Saco sem fundo

Saco sem fundo

A elevação do fundo eleitoral para quase 6 bilhões de reais comprova que se atingiu um nível extremo de deboche e irresponsabilidade

Marco Aurélio Nogueira

20 de julho de 2021 | 16h31

Foto Peia S. Dias

Já é bastante discutível a existência de um sistema político que prevê o financiamento público da atividade eleitoral dos partidos e seus candidatos. Alega-se que esse é o preço que os cidadãos devem pagar para terem uma democracia em funcionamento.
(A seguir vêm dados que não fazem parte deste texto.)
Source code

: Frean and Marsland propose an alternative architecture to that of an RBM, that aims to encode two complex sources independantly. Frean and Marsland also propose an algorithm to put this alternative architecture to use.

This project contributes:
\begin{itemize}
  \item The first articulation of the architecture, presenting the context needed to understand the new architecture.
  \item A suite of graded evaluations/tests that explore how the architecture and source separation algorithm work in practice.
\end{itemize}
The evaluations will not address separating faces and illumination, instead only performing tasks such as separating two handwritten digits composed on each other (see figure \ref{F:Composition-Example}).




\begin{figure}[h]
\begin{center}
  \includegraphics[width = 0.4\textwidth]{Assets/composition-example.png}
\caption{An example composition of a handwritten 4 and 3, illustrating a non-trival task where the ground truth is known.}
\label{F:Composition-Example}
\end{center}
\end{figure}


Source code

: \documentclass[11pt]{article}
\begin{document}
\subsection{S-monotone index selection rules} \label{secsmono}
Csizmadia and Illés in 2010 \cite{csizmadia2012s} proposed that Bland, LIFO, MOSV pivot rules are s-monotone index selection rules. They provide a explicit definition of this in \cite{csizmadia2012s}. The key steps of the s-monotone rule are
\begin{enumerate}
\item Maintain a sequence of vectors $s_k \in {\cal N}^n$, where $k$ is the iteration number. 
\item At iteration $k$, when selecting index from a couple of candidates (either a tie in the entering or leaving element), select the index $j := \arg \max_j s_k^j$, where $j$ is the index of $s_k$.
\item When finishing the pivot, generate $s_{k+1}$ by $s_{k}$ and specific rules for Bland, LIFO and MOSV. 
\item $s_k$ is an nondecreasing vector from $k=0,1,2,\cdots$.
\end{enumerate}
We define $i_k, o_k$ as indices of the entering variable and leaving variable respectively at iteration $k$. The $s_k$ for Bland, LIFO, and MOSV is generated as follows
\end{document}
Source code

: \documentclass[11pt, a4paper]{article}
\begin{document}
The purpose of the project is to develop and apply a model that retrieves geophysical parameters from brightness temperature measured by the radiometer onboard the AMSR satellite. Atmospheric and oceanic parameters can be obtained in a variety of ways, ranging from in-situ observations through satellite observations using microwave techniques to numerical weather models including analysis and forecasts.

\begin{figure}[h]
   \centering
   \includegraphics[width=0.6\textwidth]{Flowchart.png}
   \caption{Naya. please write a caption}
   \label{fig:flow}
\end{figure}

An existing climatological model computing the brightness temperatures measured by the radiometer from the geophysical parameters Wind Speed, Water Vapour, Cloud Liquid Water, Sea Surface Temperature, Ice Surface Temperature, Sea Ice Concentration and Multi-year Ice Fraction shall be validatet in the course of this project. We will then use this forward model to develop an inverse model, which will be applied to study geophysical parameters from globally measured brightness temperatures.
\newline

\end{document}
Dá-se pouca importância, porém, a um efeito não desejável do dispositivo: os cidadãos não podem escolher o partido para o qual darão sua contribuição, terminando quase sempre por financiar a atuação de partidos com os quais não concordam. Paga-se para que candidatos se viabilizem nas urnas, mas não se pode controlar como as verbas são distribuídas, já que é o Congresso Nacional que decide a destinação do fundo eleitoral, com base na proporcionalidade da representação parlamentar. Há, assim, uma clara ação em benefício próprio.

No entanto, quando os parlamentares propõem a elevação do fundo eleitoral para quase 6 bilhões de reais, triplicando o parâmetro até então adotado, a constatação é que se atingiu um nível extremo de deboche e irresponsabilidade. Foi o que aconteceu no final da semana passada, no bojo da aprovação da nova Lei de Diretrizes Orçamentárias-LDO.

Deboche e irresponsabilidade porque não se deu qualquer importância ao estado geral da Nação, às voltas não só com dificuldades fiscais mas sobretudo com as exigências e os gastos do combate à pandemia. Converteu-se a política em um saco sem fundo. Despesas mais emergenciais e estratégicas foram sumariamente menosprezadas. Nem sequer se pensou na repercussão negativa que a decisão terá na população, já bastante indignada com o custo da política corrente, que sobra caro e entrega pouquíssimo, com direito a produzir um Congresso composto por muitas mediocridades, que se arvoram em representantes sabe-se lá do quê e de quem.

Pode-se argumentar que a decisão parlamentar foi uma manobra para “negociar” a obtenção de vantagens com o presidente, que terá agora de decidir se veta ou não a decisão congressual. Se for assim, o próprio presidente negociará a sorte de seu mandato com os parlamentares: troca-se o cargo por apoio e dinheiro. Os bolsonaristas, incluindo os filhos do presidente, votaram a favor da medida, o que reforça o argumento.

É evidente que a democracia tem um custo. Sua força depende tanto de instituições e institutos que saibam defendê-la e valorizá-la quanto da educação cívica dos cidadãos, coisa que não se aprende na escola mas que passa por ela. O adequado, portanto, seria que a montanha de dinheiro que financiará disputas eleitorais quase sempre controladas por nichos de baixa qualidade, fosse direcionada para aquilo que é fundamental para a saúde da população e a valorização efetiva da política e da democracia.

Aí vem o deputado Arthur Lira, presidente da Câmara, falar em “semipresidencialismo” como sistema de governo. Concebido sem mais, seria como se ter um sistema em que um Congresso fragmentado por uma miríade de feudos sem ideias se apresentaria para dirigir o País. Poder-se-ia chegar ao absurdo de se ter dezenas de bolsonaros governando.